FIG. 20 illustrates a conventional technique, and illustrates an example of dividing a screen (image) in a backlight state.

[Explanation of symbols]

 Reference Signs List 1 digital still video camera 11 lens 12 aperture 13 CCD 14 CDS circuit 15 AGC circuit 16 A / D converter 17 image signal processing circuit 18 block generation circuit 19 state detection circuit 20 brightness change rate calculation circuit 21 backlight high brightness detection circuit 22 correction Amount generation circuit 23 Exposure control circuit 24 Focus control circuit 25 Focus drive circuit 31 CCD camera unit 32 A / D converter 33 Image signal processing unit 34 Frame memory 35 Block generation unit 36 Exposure correction unit 37 Memory card 38 Focus control unit 39 CPU 40 CCD camera control unit

Claims (6)

[Claims] 1. A block dividing means for dividing a part or the whole of a screen into a plurality of blocks, and a luminance change rate calculation for calculating a change rate of a luminance level for each block and a change rate of a distribution of luminance levels of the blocks.
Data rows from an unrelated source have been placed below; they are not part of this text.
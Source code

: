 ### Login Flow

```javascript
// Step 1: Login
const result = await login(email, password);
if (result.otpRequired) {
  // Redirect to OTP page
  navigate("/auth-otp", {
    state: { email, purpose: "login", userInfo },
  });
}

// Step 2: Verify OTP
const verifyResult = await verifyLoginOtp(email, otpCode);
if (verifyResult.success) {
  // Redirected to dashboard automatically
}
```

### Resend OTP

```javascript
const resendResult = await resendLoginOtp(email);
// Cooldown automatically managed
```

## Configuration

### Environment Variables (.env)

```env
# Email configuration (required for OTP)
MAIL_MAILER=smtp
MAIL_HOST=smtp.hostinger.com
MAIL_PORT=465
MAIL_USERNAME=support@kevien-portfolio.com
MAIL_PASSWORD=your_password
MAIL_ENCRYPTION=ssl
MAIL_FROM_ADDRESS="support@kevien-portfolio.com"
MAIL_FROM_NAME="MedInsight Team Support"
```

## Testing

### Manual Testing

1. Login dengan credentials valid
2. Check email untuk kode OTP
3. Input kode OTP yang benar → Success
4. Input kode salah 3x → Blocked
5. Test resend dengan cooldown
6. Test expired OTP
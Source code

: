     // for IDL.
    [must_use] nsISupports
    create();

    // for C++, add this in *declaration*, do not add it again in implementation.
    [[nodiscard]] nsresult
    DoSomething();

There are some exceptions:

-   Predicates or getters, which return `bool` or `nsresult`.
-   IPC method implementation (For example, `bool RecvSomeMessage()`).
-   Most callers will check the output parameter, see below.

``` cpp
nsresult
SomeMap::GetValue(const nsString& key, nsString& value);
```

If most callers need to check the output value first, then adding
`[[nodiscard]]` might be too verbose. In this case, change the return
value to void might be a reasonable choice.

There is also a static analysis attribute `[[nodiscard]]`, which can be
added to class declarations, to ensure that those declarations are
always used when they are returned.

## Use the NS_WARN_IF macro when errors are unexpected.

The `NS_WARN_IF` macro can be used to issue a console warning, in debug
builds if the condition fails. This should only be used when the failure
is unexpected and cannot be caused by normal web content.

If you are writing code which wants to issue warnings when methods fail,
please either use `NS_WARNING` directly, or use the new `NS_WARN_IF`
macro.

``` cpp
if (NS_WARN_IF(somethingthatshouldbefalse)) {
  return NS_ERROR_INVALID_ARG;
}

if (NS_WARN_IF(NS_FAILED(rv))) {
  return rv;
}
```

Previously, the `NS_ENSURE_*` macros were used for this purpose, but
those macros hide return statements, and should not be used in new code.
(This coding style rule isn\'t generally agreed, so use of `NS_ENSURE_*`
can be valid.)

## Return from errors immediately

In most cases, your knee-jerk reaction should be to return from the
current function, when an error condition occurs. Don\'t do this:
Means, based on the calculation result of the brightness change rate calculation means, to determine backlight, over-ordered light, and high brightness portion, and a backlight high brightness detection means for deleting a high brightness block; and the backlight high brightness detection A correction amount generation unit that calculates an exposure correction amount based on a determination result of the unit; and an exposure control unit that calculates an exposure control amount based on the exposure correction amount and performs exposure control. Still video camera. 2. The method according to claim 1, wherein the luminance change rate calculation unit calculates a change rate of a luminance level of each block and a change of a luminance level distribution of the block based on a luminance signal acquired at each lens position when a focus lens is moved. Calculating the ratio, the backlight high-luminance detection means, based on the calculation result of the luminance change rate calculation means and the luminance ratio between areas composed of arbitrary plural blocks of the plurality of divided blocks, 2. The digital still video camera according to claim 1, wherein the digital still video camera is configured to determine over-illuminated light, high-order light, and high-luminance part. 3. The backlight high-intensity detecting means, after moving the focus lens from infinity to a close side, or
2. The digital still video camera according to claim 1, wherein after detecting a focus position in the hill-climbing scan, a backlight, an excessively-directed light, and a high-luminance portion are determined, and a high-luminance block is deleted. 4. The digital still video according to claim 1, wherein the backlight high luminance detecting means deletes a block having a luminance level or a change rate of the luminance level larger than a predetermined threshold value as a high luminance block. camera. 5. The backlight high-luminance detecting means determines a backlight, an over-direct light, and a high-luminance part and sets a state constant based on a calculation result of the luminance change rate calculating means, and the correction amount generating means 2. The digital still video camera according to claim 1, wherein the calculating unit calculates the exposure correction amount based on the state constant. 6. The backlight according to claim 1, wherein the backlight high-luminance detecting means determines that there is a high-luminance portion when a change rate of the distribution of the luminance level of the block is larger than a predetermined threshold. Digital still video camera.